10. Diagnose the best model with simulated residuals (DHARMa)

General info

To diagnose the model, we simulate residuals with the DHARMa package. For more details why DHARMa should be used with GLMM, see:

  1. https://cran.r-project.org/web/packages/DHARMa/vignettes/DHARMa.html

To interpret the residuals:

  • Scaled residual value of 0.5 means that half of the simulated data are higher than the observed value, and half of them lower

  • Scaled residual value of 0.99 would mean that nearly all simulated data are lower than the observed value.

  • The minimum/maximum values for the residuals are 0 and 1

  • For a correctly specified model we would expect asymptotically

    • A uniform (flat) distribution of the scaled residuals

    • Uniformity in y direction if we plot against any predictor




Dispersion:

  • Compare the variance of the observed raw residuals (red line) against the variance of the simulated residuals (histogram)

    • Dispersion > 1 indicates overdispersion

    • Dispersion < 1 indicates underdispersion

  • Observed variance (red line) did not differ from the simulated variances (histogram)

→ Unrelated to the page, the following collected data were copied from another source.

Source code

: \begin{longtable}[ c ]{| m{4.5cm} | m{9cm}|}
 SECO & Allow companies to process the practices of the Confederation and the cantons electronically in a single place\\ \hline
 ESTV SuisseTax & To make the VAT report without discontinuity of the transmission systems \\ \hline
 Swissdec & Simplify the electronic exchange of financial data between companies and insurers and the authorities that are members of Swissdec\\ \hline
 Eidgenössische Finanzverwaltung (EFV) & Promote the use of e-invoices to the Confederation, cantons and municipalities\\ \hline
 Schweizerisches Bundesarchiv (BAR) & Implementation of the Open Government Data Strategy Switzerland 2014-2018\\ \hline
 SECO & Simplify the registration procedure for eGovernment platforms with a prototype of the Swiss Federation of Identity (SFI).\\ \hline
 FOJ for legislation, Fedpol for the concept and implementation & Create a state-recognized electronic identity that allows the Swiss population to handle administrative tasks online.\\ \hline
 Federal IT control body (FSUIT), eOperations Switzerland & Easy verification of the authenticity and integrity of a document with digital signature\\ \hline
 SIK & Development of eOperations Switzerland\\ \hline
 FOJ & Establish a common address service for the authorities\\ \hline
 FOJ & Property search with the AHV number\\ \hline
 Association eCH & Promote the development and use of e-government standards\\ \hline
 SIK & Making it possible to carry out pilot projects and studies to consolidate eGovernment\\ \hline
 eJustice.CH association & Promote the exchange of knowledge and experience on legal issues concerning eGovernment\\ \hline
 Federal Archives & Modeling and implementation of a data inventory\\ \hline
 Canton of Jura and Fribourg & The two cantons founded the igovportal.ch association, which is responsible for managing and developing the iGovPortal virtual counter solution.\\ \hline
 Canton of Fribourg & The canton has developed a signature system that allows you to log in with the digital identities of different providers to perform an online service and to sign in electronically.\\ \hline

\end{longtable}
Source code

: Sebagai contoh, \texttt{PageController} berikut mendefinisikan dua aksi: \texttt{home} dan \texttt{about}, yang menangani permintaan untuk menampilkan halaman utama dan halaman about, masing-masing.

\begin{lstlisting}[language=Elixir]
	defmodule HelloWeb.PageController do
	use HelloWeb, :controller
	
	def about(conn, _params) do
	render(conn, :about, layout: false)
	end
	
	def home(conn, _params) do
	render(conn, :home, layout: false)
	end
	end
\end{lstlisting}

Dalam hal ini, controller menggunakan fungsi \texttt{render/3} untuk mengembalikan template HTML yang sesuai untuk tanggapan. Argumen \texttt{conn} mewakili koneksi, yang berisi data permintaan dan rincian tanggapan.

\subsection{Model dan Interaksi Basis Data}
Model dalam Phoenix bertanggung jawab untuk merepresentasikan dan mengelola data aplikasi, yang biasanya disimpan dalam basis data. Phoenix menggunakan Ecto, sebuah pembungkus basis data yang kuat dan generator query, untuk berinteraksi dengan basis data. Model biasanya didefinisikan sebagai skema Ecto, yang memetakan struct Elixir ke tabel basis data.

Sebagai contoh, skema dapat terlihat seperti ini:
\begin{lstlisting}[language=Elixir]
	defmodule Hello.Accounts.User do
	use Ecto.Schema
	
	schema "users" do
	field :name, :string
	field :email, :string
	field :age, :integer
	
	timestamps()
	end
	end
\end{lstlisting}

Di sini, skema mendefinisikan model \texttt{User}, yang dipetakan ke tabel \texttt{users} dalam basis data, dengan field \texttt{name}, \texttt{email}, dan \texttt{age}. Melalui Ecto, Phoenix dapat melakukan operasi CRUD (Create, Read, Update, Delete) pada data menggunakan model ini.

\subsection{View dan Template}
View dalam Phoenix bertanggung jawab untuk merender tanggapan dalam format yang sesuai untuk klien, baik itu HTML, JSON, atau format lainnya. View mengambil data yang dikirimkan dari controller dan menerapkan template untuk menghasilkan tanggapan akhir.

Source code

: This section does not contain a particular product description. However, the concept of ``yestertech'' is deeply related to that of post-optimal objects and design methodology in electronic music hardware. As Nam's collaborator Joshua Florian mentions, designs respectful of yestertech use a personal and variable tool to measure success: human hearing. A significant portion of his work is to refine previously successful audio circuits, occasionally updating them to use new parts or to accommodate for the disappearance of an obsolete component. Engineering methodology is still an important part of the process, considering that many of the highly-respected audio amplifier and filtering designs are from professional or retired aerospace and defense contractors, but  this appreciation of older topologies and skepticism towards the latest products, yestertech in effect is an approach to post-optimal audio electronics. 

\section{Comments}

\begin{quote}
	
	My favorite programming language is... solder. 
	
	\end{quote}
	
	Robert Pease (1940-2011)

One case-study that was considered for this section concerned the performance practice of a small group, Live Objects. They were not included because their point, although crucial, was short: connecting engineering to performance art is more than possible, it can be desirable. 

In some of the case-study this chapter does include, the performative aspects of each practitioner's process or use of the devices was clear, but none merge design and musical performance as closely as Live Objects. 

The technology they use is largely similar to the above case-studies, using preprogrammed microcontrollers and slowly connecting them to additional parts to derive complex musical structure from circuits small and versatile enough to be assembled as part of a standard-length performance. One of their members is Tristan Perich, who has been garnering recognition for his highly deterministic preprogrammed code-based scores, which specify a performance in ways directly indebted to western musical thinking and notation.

  • Dispersion > 1 but n.s.

  • No evidence for over or under dispersion

## 
##  DHARMa nonparametric dispersion test via sd of residuals fitted vs.
##  simulated
## 
## data:  simulationOutput
## dispersion = 1.367, p-value = 0.016
## alternative hypothesis: two.sided



Outliers:

  • Understanding outliers:

    • When all simulated values for the observation are higher or smaller than the observation itself

    • Tests if the number of Outliers is larger or smaller than expected

  • There are 7 outliers in the simulated residuals

  • Test is n.s.

  • No evidence for excessive number of outliers

## 
##  DHARMa outlier test based on exact binomial test with approximate
##  expectations
## 
## data:  SimulatedRes
## outliers at both margin(s) = 8, observations = 1594, p-value = 0.4283
## alternative hypothesis: true probability of success is not equal to 0.003992016
## 95 percent confidence interval:
##  0.002169186 0.009865008
## sample estimates:
## frequency of outliers (expected: 0.00399201596806387 ) 
##                                            0.005018821



Zero inflation:

  • The expected distribution of zeros (histogram) and the observed value (red line)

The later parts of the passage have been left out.